▶ _EXCERPTED DATA_
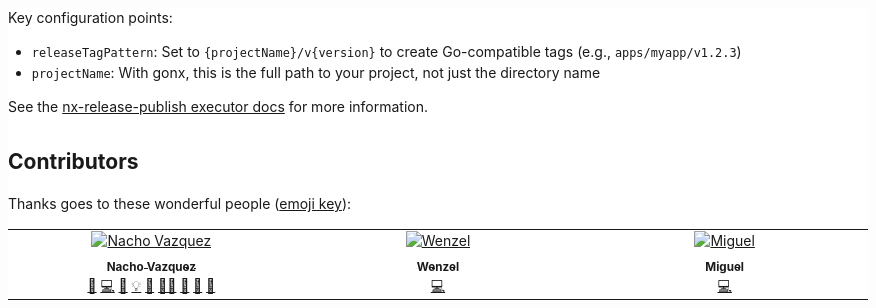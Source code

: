 Key configuration points:

- `releaseTagPattern`: Set to `{projectName}/v{version}` to create Go-compatible tags (e.g., `apps/myapp/v1.2.3`)
- `projectName`: With gonx, this is the full path to your project, not just the directory name

See the [nx-release-publish executor docs](./docs/executors/nx-release-publish.md) for more information.

## Contributors

Thanks goes to these wonderful people ([emoji key](https://allcontributors.org/docs/en/emoji-key)):




<table>
  <tbody>
    <tr>
      <td align="center" valign="top" width="14.28%">
        <a href="https://github.com/NachoVazquez">
          <img src="https://avatars3.githubusercontent.com/u/9338604?v=4?s=100" width="100px;" alt="Nacho Vazquez"/><br />
          <sub><b>Nacho Vazquez</b></sub>
        </a><br />
        <a href="https://github.com/naxodev/oss/issues?q=author%3ANachoVazquez" title="Bug reports">🐛</a>
        <a href="https://github.com/naxodev/oss/commits?author=NachoVazquez" title="Code">💻</a>
        <a href="https://github.com/naxodev/oss/commits?author=NachoVazquez" title="Documentation">📖</a>
        <a href="#example-NachoVazquez" title="Examples">💡</a>
        <a href="#ideas-NachoVazquez" title="Ideas, Planning, & Feedback">🤔</a>
        <a href="#mentoring-NachoVazquez" title="Mentoring">🧑‍🏫</a>
        <a href="#maintenance-NachoVazquez" title="Maintenance">🚧</a>
        <a href="#projectManagement-NachoVazquez" title="Project Management">📆</a>
        <a href="https://github.com/naxodev/oss/pulls?q=is%3Apr+reviewed-by%3ANachoVazquez" title="Reviewed Pull Requests">👀</a>
      </td>
      <td align="center" valign="top" width="14.28%">
        <a href="https://github.com/creadicted">
          <img src="https://avatars.githubusercontent.com/u/1899013?v=4?s=100" width="100px;" alt="Wenzel"/><br />
          <sub><b>Wenzel</b></sub>
        </a><br />
        <a href="https://github.com/naxodev/oss/commits?author=creadicted" title="Code">💻</a>
      </td>
      <td align="center" valign="top" width="14.28%">
        <a href="https://github.com/mpsanchis">
          <img src="https://avatars.githubusercontent.com/u/33475618?v=4?s=100" width="100px;" alt="Miguel"/><br />
          <sub><b>Miguel</b></sub>
        </a><br />
        <a href="https://github.com/naxodev/oss/commits?author=mpsanchis" title="Code">💻</a>
      </td>
    </tr>
  </tbody>
</table>
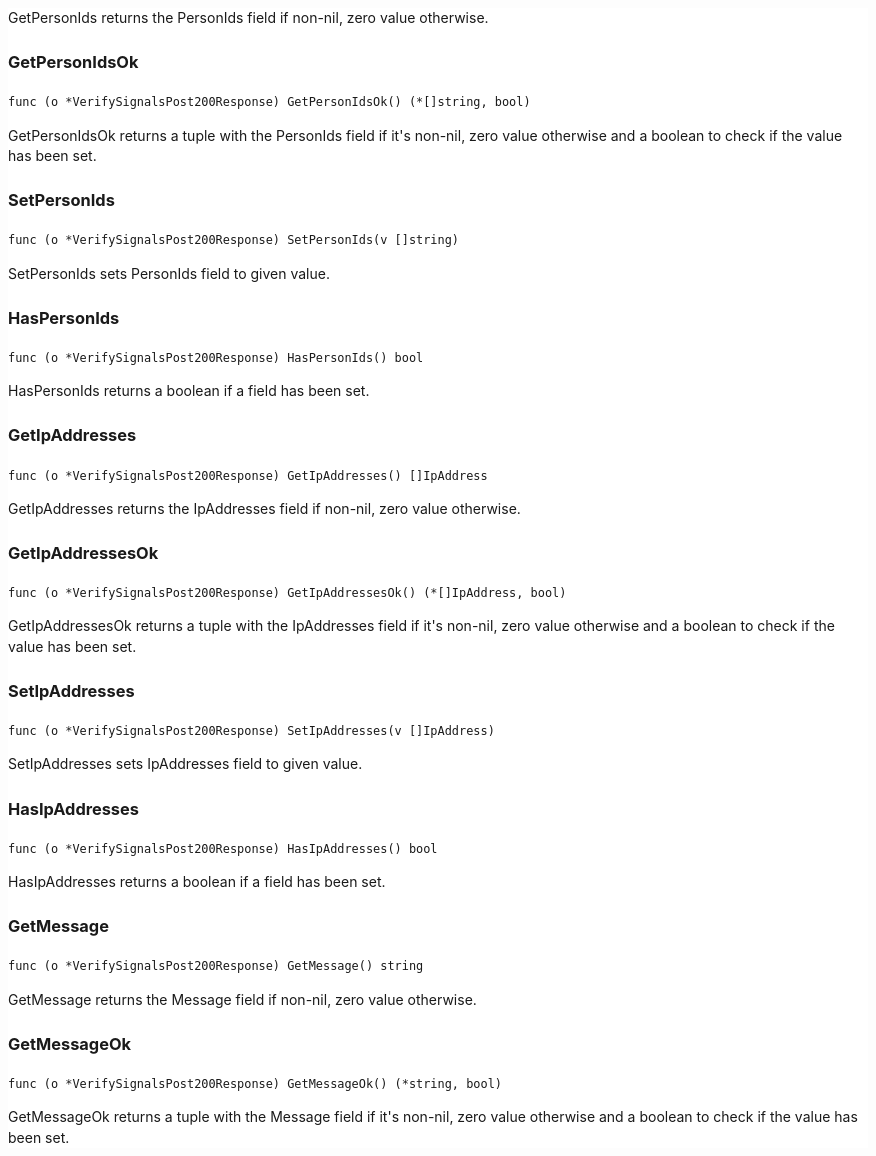 GetPersonIds returns the PersonIds field if non-nil, zero value otherwise.

### GetPersonIdsOk

`func (o *VerifySignalsPost200Response) GetPersonIdsOk() (*[]string, bool)`

GetPersonIdsOk returns a tuple with the PersonIds field if it's non-nil, zero value otherwise
and a boolean to check if the value has been set.

### SetPersonIds

`func (o *VerifySignalsPost200Response) SetPersonIds(v []string)`

SetPersonIds sets PersonIds field to given value.

### HasPersonIds

`func (o *VerifySignalsPost200Response) HasPersonIds() bool`

HasPersonIds returns a boolean if a field has been set.

### GetIpAddresses

`func (o *VerifySignalsPost200Response) GetIpAddresses() []IpAddress`

GetIpAddresses returns the IpAddresses field if non-nil, zero value otherwise.

### GetIpAddressesOk

`func (o *VerifySignalsPost200Response) GetIpAddressesOk() (*[]IpAddress, bool)`

GetIpAddressesOk returns a tuple with the IpAddresses field if it's non-nil, zero value otherwise
and a boolean to check if the value has been set.

### SetIpAddresses

`func (o *VerifySignalsPost200Response) SetIpAddresses(v []IpAddress)`

SetIpAddresses sets IpAddresses field to given value.

### HasIpAddresses

`func (o *VerifySignalsPost200Response) HasIpAddresses() bool`

HasIpAddresses returns a boolean if a field has been set.

### GetMessage

`func (o *VerifySignalsPost200Response) GetMessage() string`

GetMessage returns the Message field if non-nil, zero value otherwise.

### GetMessageOk

`func (o *VerifySignalsPost200Response) GetMessageOk() (*string, bool)`

GetMessageOk returns a tuple with the Message field if it's non-nil, zero value otherwise
and a boolean to check if the value has been set.
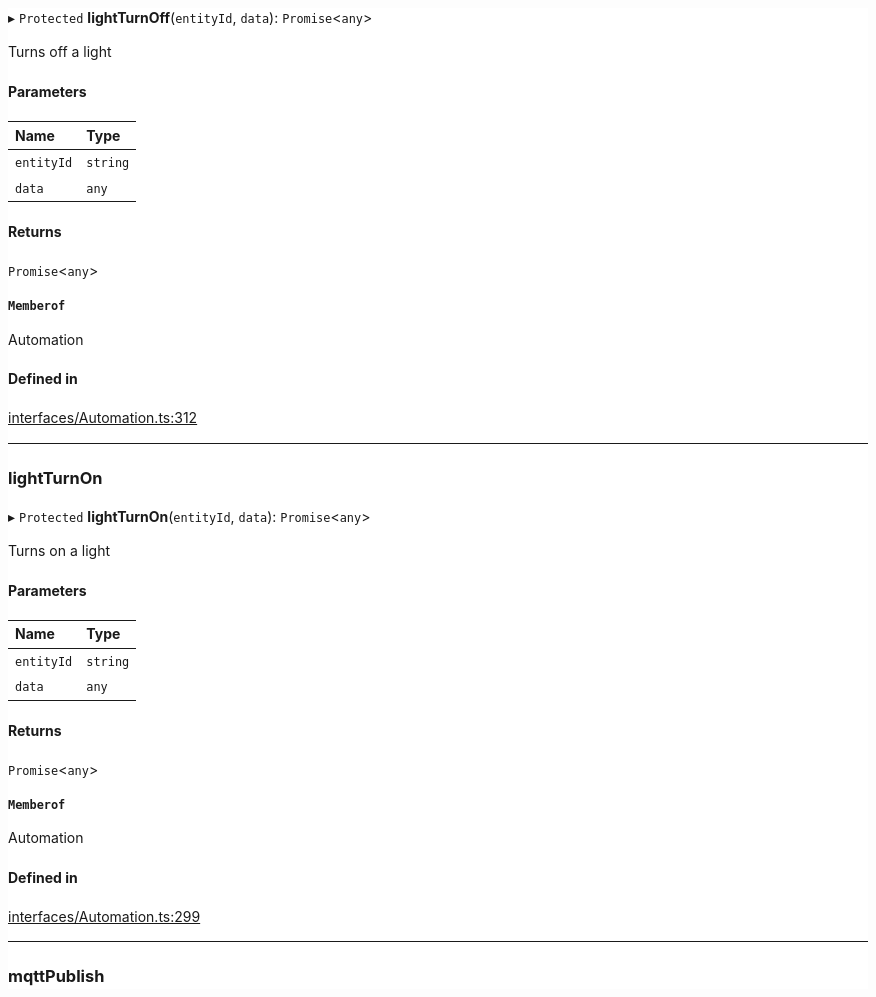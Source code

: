 ▸ `Protected` **lightTurnOff**(`entityId`, `data`): `Promise`<`any`\>

Turns off a light

#### Parameters

| Name | Type |
| :------ | :------ |
| `entityId` | `string` |
| `data` | `any` |

#### Returns

`Promise`<`any`\>

**`Memberof`**

Automation

#### Defined in

[interfaces/Automation.ts:312](https://github.com/abogaart/hass-sidecar/blob/2fe9bd4/src/interfaces/Automation.ts#L312)

___

### lightTurnOn

▸ `Protected` **lightTurnOn**(`entityId`, `data`): `Promise`<`any`\>

Turns on a light

#### Parameters

| Name | Type |
| :------ | :------ |
| `entityId` | `string` |
| `data` | `any` |

#### Returns

`Promise`<`any`\>

**`Memberof`**

Automation

#### Defined in

[interfaces/Automation.ts:299](https://github.com/abogaart/hass-sidecar/blob/2fe9bd4/src/interfaces/Automation.ts#L299)

___

### mqttPublish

▶ _REQUIREMENT_
Only the lines holding the string "mpsanchis" are needed; copy each of them from the material above.

▶ _RESPONSE BOX_
        <a href="https://github.com/mpsanchis">
        <a href="https://github.com/naxodev/oss/commits?author=mpsanchis" title="Code">💻</a>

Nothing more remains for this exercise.